Non c’è da stupirsi: la prima forma di teatro – dal greco theatròn, spettacolo – appartiene proprio ai riti propiziatori dei popoli primitivi; una rappresentazione a tutti gli effetti volta a rievocare o enfatizzare il contesto emotivo che la comunità vive in quel momento. In Grecia, dal rito propiziatorio all’esibizione drammatica eseguita da un coro, anche per motivi narrativi e non strettamente religiosi, il passo è breve. Ma è attorno al VI secolo a.C., in Attica, che un gruppo di artisti girovaghi fanno tappa in numerose città per narrare la guerra di Troia: la novità, oltre all’utilizzo del carro come palcoscenico per assicurare al pubblico una corretta visione, è proprio la narrazione in prima persona, svolta da una persona “che esegue l’azione” mentre il resto del gruppo arricchisce la scena con suggestive danze e musiche. Così nasce l’attore e l’uso della maschera, creata per caratterizzare il personaggio, espandere il suono della voce e renderne visibili i lineamenti anche a grande distanza. La leggenda colloca la nascita della rappresentazione drammatica al Teatro di Atene nel 23 novembre 530 a.C., durante le Dionisie, e le vesti dell’attore proprio a Tespi. Per questa ragione gli attori, all’epoca, sono chiamati anche tespiani; e uno dei suoi allievi, Frinico, prosegue il tema della guerra con La presa di Mileto, con cui abbandona lo spunto mitologico per abbracciare completamente quello storico. Come ogni processo esoterico, l’arte discende dalla religione per raggiungere il popolo e fondersi con esso in forme sempre meno sacerdotali, ma non per questo meno evocative di quest’antico culto.

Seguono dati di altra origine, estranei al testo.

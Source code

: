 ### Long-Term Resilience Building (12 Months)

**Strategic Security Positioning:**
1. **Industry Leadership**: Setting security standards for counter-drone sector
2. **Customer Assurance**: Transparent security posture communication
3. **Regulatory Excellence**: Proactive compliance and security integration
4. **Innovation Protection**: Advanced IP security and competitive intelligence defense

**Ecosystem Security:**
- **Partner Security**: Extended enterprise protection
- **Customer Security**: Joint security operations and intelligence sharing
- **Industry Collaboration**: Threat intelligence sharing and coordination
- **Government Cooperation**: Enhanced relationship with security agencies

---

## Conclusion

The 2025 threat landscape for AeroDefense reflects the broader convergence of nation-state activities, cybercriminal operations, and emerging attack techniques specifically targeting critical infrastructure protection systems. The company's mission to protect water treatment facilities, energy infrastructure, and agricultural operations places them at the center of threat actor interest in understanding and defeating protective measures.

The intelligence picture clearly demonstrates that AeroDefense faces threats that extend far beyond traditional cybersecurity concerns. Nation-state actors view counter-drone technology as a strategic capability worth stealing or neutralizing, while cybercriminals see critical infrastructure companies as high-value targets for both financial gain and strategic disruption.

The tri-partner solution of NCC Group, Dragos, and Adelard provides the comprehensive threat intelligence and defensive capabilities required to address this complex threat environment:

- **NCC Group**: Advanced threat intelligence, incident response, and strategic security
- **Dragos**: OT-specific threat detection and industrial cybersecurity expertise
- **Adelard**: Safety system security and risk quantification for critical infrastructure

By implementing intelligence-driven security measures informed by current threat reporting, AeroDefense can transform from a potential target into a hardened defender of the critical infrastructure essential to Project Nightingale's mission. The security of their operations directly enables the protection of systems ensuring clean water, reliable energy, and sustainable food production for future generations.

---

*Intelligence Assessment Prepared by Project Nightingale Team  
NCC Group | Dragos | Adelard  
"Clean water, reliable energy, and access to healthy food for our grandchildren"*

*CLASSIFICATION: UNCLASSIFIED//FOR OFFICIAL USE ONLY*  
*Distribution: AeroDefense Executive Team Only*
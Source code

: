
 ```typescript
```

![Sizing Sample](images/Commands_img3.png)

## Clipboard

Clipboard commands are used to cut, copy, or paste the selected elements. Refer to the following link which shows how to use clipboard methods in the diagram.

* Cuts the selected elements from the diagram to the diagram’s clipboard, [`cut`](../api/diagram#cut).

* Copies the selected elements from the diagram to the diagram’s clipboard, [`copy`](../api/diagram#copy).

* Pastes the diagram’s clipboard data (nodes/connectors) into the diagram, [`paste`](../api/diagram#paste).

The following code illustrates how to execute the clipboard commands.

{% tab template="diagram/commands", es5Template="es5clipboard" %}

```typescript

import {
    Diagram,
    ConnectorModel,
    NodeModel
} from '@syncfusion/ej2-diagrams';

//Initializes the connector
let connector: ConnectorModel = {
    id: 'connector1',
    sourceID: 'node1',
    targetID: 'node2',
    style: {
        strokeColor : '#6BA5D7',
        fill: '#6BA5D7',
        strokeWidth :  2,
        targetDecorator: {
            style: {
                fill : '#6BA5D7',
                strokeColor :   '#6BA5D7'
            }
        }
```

È necessario Eschilo, immediatamente successivo a Frinico, per introdurre il secondo attore in scena e con I Persiani, opera del 472 a.C., la vera e propria Tragedia Greca. Purtroppo, delle opere precedenti non rimangono che pochi frammenti, complice un’accesa opposizione da parte del potere (come per ogni forma di esoterismo, d’altronde): secondo Erodoto, Frinico è costretto a subire un’ingente multa e la censura delle sue opere per “aver rievocato sventure cittadine” in seguito a una forte commozione manifestata dal pubblico. La tragedia prosegue con le opere di Sofocle ed Euripide: con quest’ultimo, la tragedia concede largo spazio al realismo dell’eroe e alla psicologia dei personaggi per la prima volta.

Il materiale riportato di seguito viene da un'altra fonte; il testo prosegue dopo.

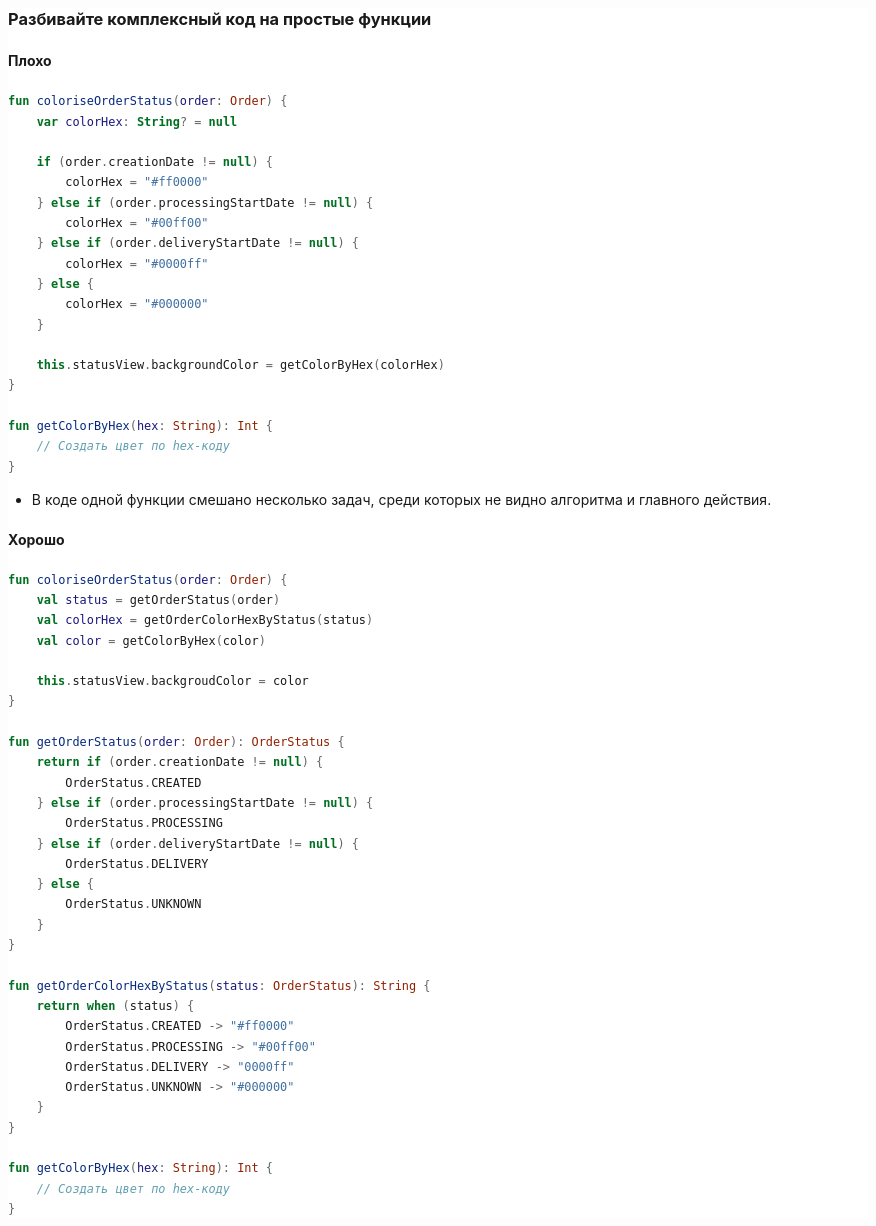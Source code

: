 ### Разбивайте комплексный код на простые функции

#### Плохо

```kotlin
fun coloriseOrderStatus(order: Order) {
    var colorHex: String? = null

    if (order.creationDate != null) {
        colorHex = "#ff0000"
    } else if (order.processingStartDate != null) {
        colorHex = "#00ff00"
    } else if (order.deliveryStartDate != null) {
        colorHex = "#0000ff"
    } else {
        colorHex = "#000000"
    }

    this.statusView.backgroundColor = getColorByHex(colorHex)
}

fun getColorByHex(hex: String): Int {
    // Создать цвет по hex-коду
}
```

- В коде одной функции смешано несколько задач, среди которых не видно алгоритма и главного действия.

#### Хорошо

```kotlin
fun coloriseOrderStatus(order: Order) {
    val status = getOrderStatus(order)
    val colorHex = getOrderColorHexByStatus(status)
    val color = getColorByHex(color)

    this.statusView.backgroudColor = color
}

fun getOrderStatus(order: Order): OrderStatus {
    return if (order.creationDate != null) {
        OrderStatus.CREATED
    } else if (order.processingStartDate != null) {
        OrderStatus.PROCESSING
    } else if (order.deliveryStartDate != null) {
        OrderStatus.DELIVERY
    } else {
        OrderStatus.UNKNOWN
    }
}

fun getOrderColorHexByStatus(status: OrderStatus): String {
    return when (status) {
        OrderStatus.CREATED -> "#ff0000"
        OrderStatus.PROCESSING -> "#00ff00"
        OrderStatus.DELIVERY -> "0000ff"
        OrderStatus.UNKNOWN -> "#000000"
    }
}

fun getColorByHex(hex: String): Int {
    // Создать цвет по hex-коду
}
```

Su esempio di Tespi, Cratino sperimenta il modello della rappresentazione teatrale su ispirazione del komos, un corteo rituale di baldoria eseguito durante le manifestazioni religiose. In una delle sue opere, Pytine (Damigiana), lui interpreta se stesso in compagnia dell’amante, di nome Pytine, a scapito di sua moglie, che si chiama Commedia. La sottile e pungente autoironia per rappresentarsi come un alcolizzato segna tutte le rappresentazioni successive di questo nuovo genere, come dimostrato da Eupoli, Frinico – omonimo del tragediografo – e, più di tutti, Aristofane.